Vista dalle stanze della Commissione europea, la giustizia italiana si presenta così: con qualche miglioramento rispetto agli anni scorsi, ma con tante cose da cambiare ancora.
“Abbiamo proposto al Consiglio di mandare delle particolari raccomandazioni a sette Paesi”, ha detto Didier Reynders, il commissario europeo alla Giustizia, presentando il rapporto annuale sullo stato dei sistemi giudiziari Ue. E tra questi Stati, forse non bocciati ma sicuramente rimandati, c’è l’Italia.
“Rispetto al 2012 ci sono stati dei miglioramenti, ma i procedimenti restano ancora molto lunghi”, ha ricordato Reynders. E, a guardare i grafici inseriti nelle 63 pagine del rapporto, i dati confermano le sue parole. Si stima, infatti, che per arrivare a una sentenza – in materia civile o commerciale – di primo grado ci vogliano poco più di 500 giorni. Un po’ meglio rispetto al 2012, quando si sfioravano i 600 giorni, ma comunque un tempo troppo lungo. Soprattutto se paragonato a quello degli altri Stati.

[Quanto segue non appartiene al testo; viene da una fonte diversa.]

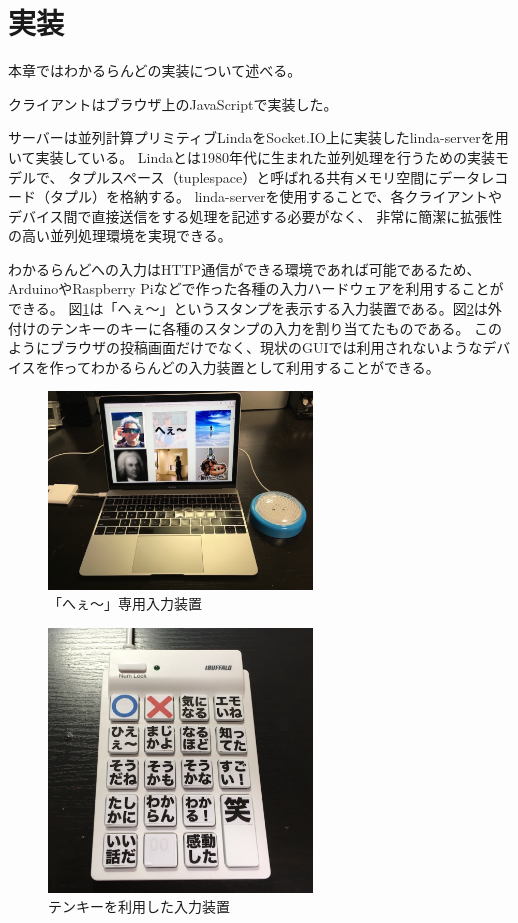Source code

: \section{実装}

本章ではわかるらんどの実装について述べる。

クライアントはブラウザ上のJavaScriptで実装した。

サーバーは並列計算プリミティブLindaをSocket.IO上に実装したlinda-serverを用いて実装している。
Lindaとは1980年代に生まれた並列処理を行うための実装モデルで、
タプルスペース（tuplespace）と呼ばれる共有メモリ空間にデータレコード（タプル）を格納する。
linda-serverを使用することで、各クライアントやデバイス間で直接送信をする処理を記述する必要がなく、
非常に簡潔に拡張性の高い並列処理環境を実現できる。

わかるらんどへの入力はHTTP通信ができる環境であれば可能であるため、ArduinoやRaspberry Piなどで作った各種の入力ハードウェアを利用することができる。
図\ref{button}は「へぇ〜」というスタンプを表示する入力装置である。図\ref{10key}は外付けのテンキーのキーに各種のスタンプの入力を割り当てたものである。
このようにブラウザの投稿画面だけでなく、現状のGUIでは利用されないようなデバイスを作ってわかるらんどの入力装置として利用することができる。

\begin{figure}[h]
\centering
\includegraphics[width=7cm]{images/button.eps}
\caption{「へぇ〜」専用入力装置}
\label{button}
\end{figure}

\begin{figure}[h]
\centering
\includegraphics[width=7cm]{images/10key.eps}
\caption{テンキーを利用した入力装置}
\label{10key}
\end{figure}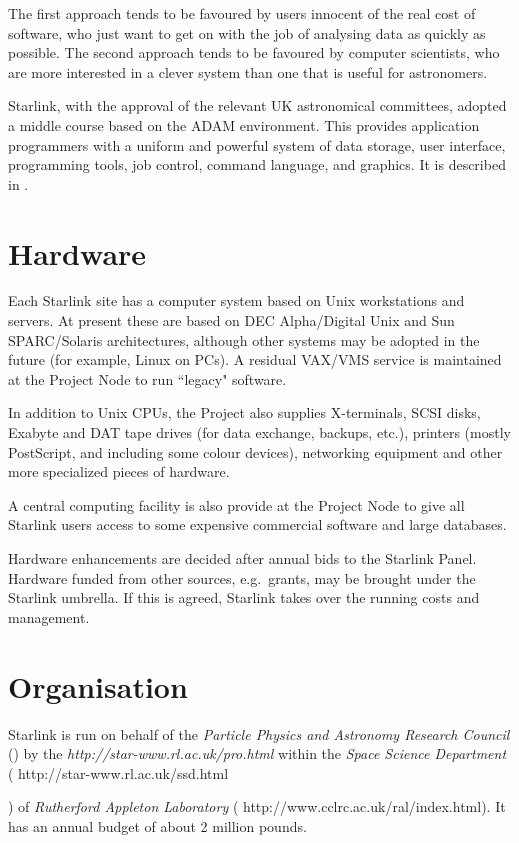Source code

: {The first approach tends to be favoured by users innocent of the real cost
of software, who just want to get on with the job of analysing data as
quickly as possible.
The second approach tends to be favoured by computer scientists, who are more
interested in a clever system than one that is useful for astronomers.

Starlink, with the approval of the relevant UK astronomical committees,
adopted a middle course based on the ADAM environment.
This provides application programmers with a uniform and powerful system of
data storage, user interface, programming tools, job control, command language,
and graphics.
It is described in .

\newpage

\section*{Hardware}

Each Starlink site has a computer system based on Unix workstations and servers.
At present these are based on DEC Alpha/Digital Unix and Sun SPARC/Solaris
architectures,
although other systems may be adopted in the future (for example, Linux on PCs).
A residual VAX/VMS service is maintained at the Project Node to run ``legacy"
software.

In addition to Unix CPUs, the Project also supplies X-terminals, SCSI disks,
Exabyte and DAT tape drives (for data exchange, backups, etc.), printers
(mostly PostScript, and including some colour devices), networking equipment
and other more specialized pieces of hardware.

A central computing facility is also provide at the Project Node to 
give all Starlink users access to some expensive commercial software and large
databases.

Hardware enhancements are decided after annual bids to the Starlink Panel.
Hardware funded from other sources, e.g.\ grants, may be brought under the
Starlink umbrella.
If this is agreed, Starlink takes over the running costs and management.

\newpage

\section*{Organisation}

Starlink is run on behalf of the
{\em Particle Physics and Astronomy Research Council}\/ 
() 
by the
{\em {}
{http://star-www.rl.ac.uk/pro.html}}\/ 
within the
{\em Space Science Department}\/
(
{http://star-www.rl.ac.uk/ssd.html}})
of 
{\em Rutherford Appleton Laboratory}\/
(
{http://www.cclrc.ac.uk/ral/index.html}).
It has an annual budget of about 2 million pounds.


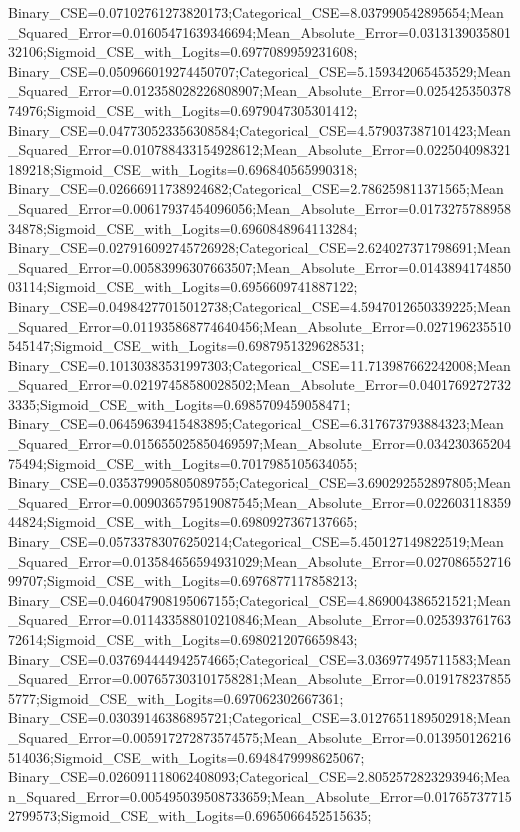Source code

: Binary_CSE=0.07102761273820173;Categorical_CSE=8.037990542895654;Mean_Squared_Error=0.01605471639346694;Mean_Absolute_Error=0.031313903580132106;Sigmoid_CSE_with_Logits=0.6977089959231608;
Binary_CSE=0.050966019274450707;Categorical_CSE=5.159342065453529;Mean_Squared_Error=0.012358028226808907;Mean_Absolute_Error=0.02542535037874976;Sigmoid_CSE_with_Logits=0.6979047305301412;
Binary_CSE=0.047730523356308584;Categorical_CSE=4.579037387101423;Mean_Squared_Error=0.010788433154928612;Mean_Absolute_Error=0.022504098321189218;Sigmoid_CSE_with_Logits=0.696840565990318;
Binary_CSE=0.02666911738924682;Categorical_CSE=2.786259811371565;Mean_Squared_Error=0.00617937454096056;Mean_Absolute_Error=0.017327578895834878;Sigmoid_CSE_with_Logits=0.6960848964113284;
Binary_CSE=0.027916092745726928;Categorical_CSE=2.624027371798691;Mean_Squared_Error=0.00583996307663507;Mean_Absolute_Error=0.014389417485003114;Sigmoid_CSE_with_Logits=0.6956609741887122;
Binary_CSE=0.04984277015012738;Categorical_CSE=4.5947012650339225;Mean_Squared_Error=0.011935868774640456;Mean_Absolute_Error=0.027196235510545147;Sigmoid_CSE_with_Logits=0.6987951329628531;
Binary_CSE=0.10130383531997303;Categorical_CSE=11.713987662242008;Mean_Squared_Error=0.02197458580028502;Mean_Absolute_Error=0.04017692727323335;Sigmoid_CSE_with_Logits=0.6985709459058471;
Binary_CSE=0.06459639415483895;Categorical_CSE=6.317673793884323;Mean_Squared_Error=0.015655025850469597;Mean_Absolute_Error=0.03423036520475494;Sigmoid_CSE_with_Logits=0.7017985105634055;
Binary_CSE=0.035379905805089755;Categorical_CSE=3.690292552897805;Mean_Squared_Error=0.009036579519087545;Mean_Absolute_Error=0.02260311835944824;Sigmoid_CSE_with_Logits=0.6980927367137665;
Binary_CSE=0.05733783076250214;Categorical_CSE=5.450127149822519;Mean_Squared_Error=0.013584656594931029;Mean_Absolute_Error=0.02708655271699707;Sigmoid_CSE_with_Logits=0.6976877117858213;
Binary_CSE=0.046047908195067155;Categorical_CSE=4.869004386521521;Mean_Squared_Error=0.011433588010210846;Mean_Absolute_Error=0.02539376176372614;Sigmoid_CSE_with_Logits=0.6980212076659843;
Binary_CSE=0.037694444942574665;Categorical_CSE=3.036977495711583;Mean_Squared_Error=0.007657303101758281;Mean_Absolute_Error=0.0191782378555777;Sigmoid_CSE_with_Logits=0.697062302667361;
Binary_CSE=0.03039146386895721;Categorical_CSE=3.0127651189502918;Mean_Squared_Error=0.005917272873574575;Mean_Absolute_Error=0.013950126216514036;Sigmoid_CSE_with_Logits=0.6948479998625067;
Binary_CSE=0.026091118062408093;Categorical_CSE=2.8052572823293946;Mean_Squared_Error=0.005495039508733659;Mean_Absolute_Error=0.017657377152799573;Sigmoid_CSE_with_Logits=0.6965066452515635;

I tempi diventano biblici se per caso si vuole arrivare in Cassazione. Nessuno fa aspettare un cittadino o un’impresa quanto l’Italia per una sentenza definitiva. Nel 2018 è stato sfondato il tetto dei 1200 giorni: tre anni e quasi quattro mesi. Perchè tutta questa lentezza? Una delle ragioni è nei numeri: i casi da risolvere sono troppi. Circa quattro ogni 100 abitanti. Meglio del 2012, quando erano quasi sei. Ma comunque tanti, soprattutto se si pensa che la Finlandia – che dalle tabelle sembra essere il Paese meno litigioso dell’Ue – rasenta lo zero e la Francia, che pure non è propriamente ai primi posti, non arriva a due.
E se i processi sono troppi, i giudici sono pochi.
Secondo i dati diffusi dal Csm, al 7 marzo 2017 i magistrati italiani erano 9408. Una cifra non troppo diversa da quella attuale. Ma, per la Commissione Ue, troppo bassa. L’Italia fa un po’ meglio di Francia e Spagna ma molto peggio della Germania, per prendere come termini di paragone dei Paesi vicini. Un numero ristretto di toghe, in proporzione agli abitanti, non aiuterà a velocizzare la giustizia civile, già provata dai tanti fascicoli arretrati. Ma, per l’esecutivo comunitario, è il momento di cambiare.
Come risolvere questi problemi? Reynders non ha dubbi: è necessario cambiare le leggi. “Oggi più che mai – si raccomanda – abbiamo bisogno di buone riforme della giustizia. Servono ai cittadini e alle imprese, ma sono importanti anche per l’Unione europea”.
C’è poi un altro aspetto rilevante e riguarda il modo in cui i cittadini guardano la magistratura. Il potere giudiziario italiano, reduce dagli scandali nati dall’inchiesta di Perugia sul ‘mercato’ delle nomine nelle procure, se la passa piuttosto male. Meglio solo di Slovenia e Croazia.
Sono pochissime, secondo le stime della Commissione Ue, le persone che ritengono che l’indipendenza della magistratura italiana sia molto elevata. Una vasta fetta di cittadini mostra scetticismo, quando non addirittura diffidenza. I motivi? Secondo i dati dell’Eurobarometro, molti cittadini credono che i giudici subiscano pressioni dal governo o, comunque, dalla politica. Altri, invece, ritengono che le interferenze arrivino dal mondo dell’economia.
Se per rendere più veloci i processi il ruolo più importante dovrà giocarlo il legislatore, alle toghe spetterà dimostrare – nella nuova fase promessa dopo gli scandali del 2019 e il loro lunghissimo strascico – che la percezione dei cittadini non corrisponde al vero.